私は結局、それらしい雰囲気に酔っていたに過ぎない。
あいつの気なども知らずに、ただ独り善がりに好き勝手振る舞って、それでいていざ真っ直ぐに好意を向けられれば怯んで
やっと居住まいを正して向き合ってみれば、なんだ、自分のちっぽけさと浅ましさ以外にはなにも見えてはこないではないか。
もはやレミィのことが、好きだとか嫌いだとか以前の問題である。
所詮私も、甘酸っぱい勘違いに振り回される小娘であったということか。
情けない。
やはり私は、青春に失敗した残念な図書委員の黒江黒瀬である。
天井めがけて手を伸ばすと、引っ掛かった電気のヒモがゆらゆらゆれる。
レミィは私に"置いていけ"と言った。
その場で「馬鹿をぬかすな」と言えたら、私もまだ立派なやつでいられただろう。
だが、それが言えなかったわけである。
あれを聞いた瞬間、私はいつか自分がレミィをおいていくだろうと、自分で理解してしまったのだ。
4才か5才の頃あれだけ大事にしていた、それこそ世界の全てであったかのようなおもちゃの人形みたいに、ある日押し入れに仕舞ったっきりに、次第に、次第に、埃を積もらせるように忘れてしまう。
そんな具合でレミィを置いていく未来が、あのときうすぼんやりと見えてしまったのだ。
私は薄情者なのだろうか。
いいや、私に限った話ではないはずだ。
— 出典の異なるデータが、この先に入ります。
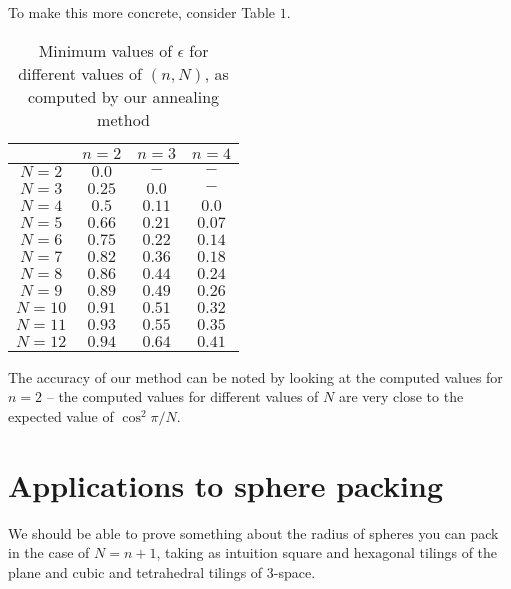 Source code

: \documentclass[11pt,letterpaper,twoside,english]{article}
\theoremstyle{theorem}
\theoremstyle{remark}
\begin{document}
To make this more concrete, consider Table $1$.
\begin{table}
   \centering
    \begin{tabular}{ | c | c | c | c |}
    \hline
      & $n=2$ & $n=3$ & $n=4$ \\ \hline
    $N=2$ & $0.0$ & $-$ & $-$ \\ \hline
    $N=3$ & $0.25$ & $0.0$ & $-$ \\ \hline
    $N=4$ & $0.5$ & $0.11$ & $0.0$ \\ \hline
    $N=5$ & $0.66$ & $0.21$ & $0.07$ \\ \hline
    $N=6$ & $0.75$ & $0.22$ & $0.14$ \\ \hline
    $N=7$ & $0.82$ & $0.36$ & $0.18$ \\ \hline
    $N=8$ &  $0.86$ & $0.44$ & $0.24$ \\ \hline
    $N=9$ &  $0.89$ & $0.49$ & $0.26$ \\ \hline
    $N=10$ & $0.91$ & $0.51$ & $0.32$ \\ \hline
    $N=11$ & $0.93$  & $0.55$ & $0.35$ \\ \hline
    $N=12$ & $0.94$ & $0.64$ & $0.41$ \\
    \hline
    \end{tabular}
    \caption {Minimum values of $\epsilon$ for different values of $(n, N)$, as computed by our annealing method}
\end{table}

The accuracy of our method can be noted by looking at the computed values for $n=2$ -- the computed values for different values of $N$ are very close to the expected value of $\cos^2 \pi/N$.
\section{Applications to sphere packing}
We should be able to prove something about the radius of spheres you can pack in the case of $N=n+1$, taking as intuition square and hexagonal tilings of the plane and cubic and tetrahedral tilings of 3-space. 
\end{document}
この世に生きる者なんて、大凡において隅から隅まで薄情だ。いくら人間という進化の早い猿風情がわめきたてたところで、それは否定のしようがない。
昔、毎日庭先で豆つぶやらパンくずをくれてやっていた鳥だって、あんなに気にかけてやったのに、ある日突然いなくなりやがった。軒下に顔を出す度に煮干しの欠片をやっていた小さい三毛猫だって、いつしか毎回のように鉢植えをひっくり返していく礼儀知らずな畜生になりやがった。
たぶん、大人になるとはそういうことなのだ。
必死こいて葉っぱに貼り付くしかできなかった芋虫が、突然大きな羽を生やして飛んでいくような。
ある日、突然変わって、消えていく。
だが、
いや、だからこそ
そんな世界が、今はすこぶる寂しい。
枕を顔の上に乗せて、小さく唸ってみた。
もちろん、そんなことをして落ち着くものでもないが、それ以外に私には為す術がないのである。
「……」
いっそのこと、自分に目隠ししたまま、永遠にレミィに甘えていようか。芋虫のままで、ずっと貼り付いているのだ。
いや、今さらあいつはそんなこと許してくれないだろう。
あれは、そういう宣言だったのだとおもう。
考えていると、なんだか頭の前の辺りが痛くなってきた。
枕に顔を押し付けていたその時。
「ミケ、おきてる?ねてる?」
扉がきぃと鳴るのが聞こえて、誰かが部屋に入ってきた。
ノックが無かったので、レミィではない。キュウだろう。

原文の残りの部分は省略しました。